The lesson: Take care of your stuff, even the small details. We went out to check fluid levels. He popped the hood and I went to the garage to get a rag. I look back to see him picking leaves out of the hood vents and crevices. Simple tasks to maintain “health” and promote longevity.

While the men were outside checking oil, Tina’s mother was fitting her for a dress. When money is tight and the clothing budget is slashed, it’s handy to have a mother who is a clothing designer/maker.

Thanks for your help over the Thanksgiving holiday, Ken and Liisa.
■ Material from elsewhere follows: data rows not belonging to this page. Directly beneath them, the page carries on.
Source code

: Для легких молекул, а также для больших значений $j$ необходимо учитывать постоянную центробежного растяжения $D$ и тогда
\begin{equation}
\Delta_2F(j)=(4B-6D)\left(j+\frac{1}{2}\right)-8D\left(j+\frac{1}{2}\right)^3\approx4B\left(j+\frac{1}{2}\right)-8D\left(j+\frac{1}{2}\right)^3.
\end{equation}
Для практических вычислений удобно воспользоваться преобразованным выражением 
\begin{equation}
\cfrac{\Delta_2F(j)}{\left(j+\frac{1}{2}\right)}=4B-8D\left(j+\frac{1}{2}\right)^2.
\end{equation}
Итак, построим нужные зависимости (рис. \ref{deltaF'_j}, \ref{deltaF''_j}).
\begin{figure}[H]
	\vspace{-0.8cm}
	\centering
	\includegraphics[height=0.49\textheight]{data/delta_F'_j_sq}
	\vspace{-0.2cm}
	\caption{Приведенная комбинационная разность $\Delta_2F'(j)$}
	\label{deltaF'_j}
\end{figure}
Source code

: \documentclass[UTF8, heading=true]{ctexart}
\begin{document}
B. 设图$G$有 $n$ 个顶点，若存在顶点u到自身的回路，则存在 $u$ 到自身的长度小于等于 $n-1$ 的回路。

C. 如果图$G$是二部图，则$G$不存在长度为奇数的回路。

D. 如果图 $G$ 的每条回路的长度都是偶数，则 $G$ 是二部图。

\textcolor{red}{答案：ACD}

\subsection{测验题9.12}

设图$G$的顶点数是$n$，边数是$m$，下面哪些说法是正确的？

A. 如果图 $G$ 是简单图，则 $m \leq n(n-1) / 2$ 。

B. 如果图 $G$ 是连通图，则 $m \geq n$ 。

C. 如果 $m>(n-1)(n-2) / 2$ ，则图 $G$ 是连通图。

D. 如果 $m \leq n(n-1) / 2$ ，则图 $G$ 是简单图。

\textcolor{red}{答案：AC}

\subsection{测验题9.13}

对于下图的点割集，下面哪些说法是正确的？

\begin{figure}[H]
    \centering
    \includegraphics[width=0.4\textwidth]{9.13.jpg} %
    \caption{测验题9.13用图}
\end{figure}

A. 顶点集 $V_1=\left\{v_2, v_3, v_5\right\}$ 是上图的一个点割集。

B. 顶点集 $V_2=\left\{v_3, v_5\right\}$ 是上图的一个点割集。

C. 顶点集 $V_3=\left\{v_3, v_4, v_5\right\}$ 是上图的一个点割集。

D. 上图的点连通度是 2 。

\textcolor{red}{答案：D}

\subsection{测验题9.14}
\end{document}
9 responses to “Perseverance”

  1. Andie Mewbourn says :

    Glad for the update. You are an inspiration. Much love to you!

  2. Anonymous says :

    Thanks for your posts from the cutting room floor. I really enjoyed them and found them inspiring in little but profound ways. It’s simple everyday things that can sometimes be overlooked or pushed aside for when there is “more time.” I am learning (with the help of reminders like your post) to live in the moment, look for meaning in the moment and be inspired by what we already or are currently experiencing. I like your assessment of how to consider the challenging experiences we go through. The irony of life is that often it is being buffed through the roughest experiences that we see parts of ourselves and our thinking shine.

  3. Anonymous says :

    My “take away” today from the cutting room floor is something I already knew. Most of us know this, but we don’t have a reason to step back and look at life from a distance and get the perspective that has been forced on you. Through your writings, you remind us all to do that every now and then!
    The “take away” is that life is a gift and every single moment is precious, and sometimes the smallest things, events, people, etc, in our lives can be the most important and valuable. Keep reminding us and meanwhile we keep thinking positive thoughts about and for you!

  4. Linzy says :

    Enjoy reading your posts as always. I am very interested in reading more about the alternative healing methods you are utilizing.

  5. Anonymous says :

    Happy to hear your spirits are great and you are taking the time to feed your spirit. My timing in reading your post was perfect for me! Thank You for this gift Ken!

  6. Kitty Mosley says :

    I think you are a living version of Dr. Bernie Siegel’s book. That’s saying a lot! When this chapter of your life is over, you need not accomplish anything else in your life. The knowledge you have learned says more about you than winning the Nobel Peace Prize ever could. Joy and peace be with you!

  7. Anonymous says :

    Ken, it’s good to read your update and know that you are doing well. I’ll send lots of well-wishes and prayers your way during your upcoming MRI. Our 21-year old daughter had a craniotomy on May 30th to remove a brain tumor that turned out to be GBM IV. She has been doing really well, all things considered, and has tolerated the radiation and the rounds of Temodar with a few side effects. Her next MRI is on 12/19. Thank you for sharing your story. It gives the rest of us that are in the early stages of this journey hope and inspiration. As Matthew Fullerton (a 25-year survivor of GBM), always says: “Keep on Keeping On”!

  8. AdAbsurdum3 says :

    I’m so glad to hear that you are doing well. I lost my mom recently to a GBM tumor they found really late — she was never able to get any chemo/radiation because she had profound side-effects and swelling from her initial surgery. It’s so hard to see otherwise healthy people struggling with this cancer. I hate brain cancer with every fiber of my being, but it makes my heart soar to see you THRIVING in spite of it. I’m sure you feel sick and miserable sometimes, but your outlook is great, and I know that helps a lot with your health. I’ll be sending positive vibes your way over the next few weeks, and I hope your next follow-up shows not just stability, but improvement!

    • Ken says :

      Sorry about your mom. Thanks for the positive vibes. I’ll be sending some of my own positive vibes back out to you.